After that we took pictures and said our goodbyes. Evan and I surfed Pops at Waikiki later in the afternoon............no great shakes.
All in all I had a phenomenal good time in the big city and the Oahu crew knows all about aloha. It was like getting instant friends. I hope to be able to return the greeting to them someday on Kauai.
I also got to see the biggest hardware store I have ever seen..............a Home Depot.
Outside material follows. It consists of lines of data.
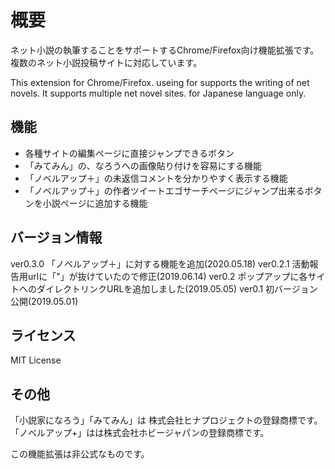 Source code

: # 概要
ネット小説の執筆することをサポートするChrome/Firefox向け機能拡張です。
複数のネット小説投稿サイトに対応しています。

This extension for Chrome/Firefox. useing for supports the writing of net novels. It supports multiple net novel sites.
for Japanese language only.

## 機能
- 各種サイトの編集ページに直接ジャンプできるボタン
- 「みてみん」の、なろうへの画像貼り付けを容易にする機能
- 「ノベルアップ＋」の未返信コメントを分かりやすく表示する機能
- 「ノベルアップ＋」の作者ツイートエゴサーチページにジャンプ出来るボタンを小説ページに追加する機能

## バージョン情報
ver0.3.0 「ノベルアップ＋」に対する機能を追加(2020.05.18)
ver0.2.1 活動報告用urlに「"」が抜けていたので修正(2019.06.14)
ver0.2 ポップアップに各サイトへのダイレクトリンクURLを追加しました(2019.05.05)
ver0.1 初バージョン公開(2019.05.01)

## ライセンス
MIT License

## その他
「小説家になろう」「みてみん」は 株式会社ヒナプロジェクトの登録商標です。
「ノベルアップ+」はは株式会社ホビージャパンの登録商標です。

この機能拡張は非公式なものです。
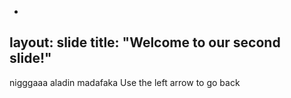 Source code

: -
layout: slide
title: "Welcome to our second slide!"
---
nigggaaa aladin madafaka
Use the left arrow to go back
I am now the proud owner of Malibu lighting and a bunch of other stuff.
A'hui hou from the Oahu Ho'ike,
Denny
Sunday August 19, 2001
6:45a-9:30a
South East Shore
Avg wave face 3-5 feet
Sets wave face occ 6+ feet (mostly SE)
Mostly Sunny; Moderate sideshore winds
Solo, Makan
later, Evan, Mike Akima, other Rich (tube), Greg, Brian, Cameron. Big backwards
off the lip drop... Avg sesh for Bud
Friday August 24, 2001
2:00p - 4:15p
South East Shore
Avg wave face 2-3 feet
Sets wave face occ 3.5 feet (mostly SE)
Partly Sunny; Moderate sideshore winds
Very likely the smallest waves I have ridden all summer. Almost drove
away but needed to at least get wet. Gutless wind drivel, barely surfable.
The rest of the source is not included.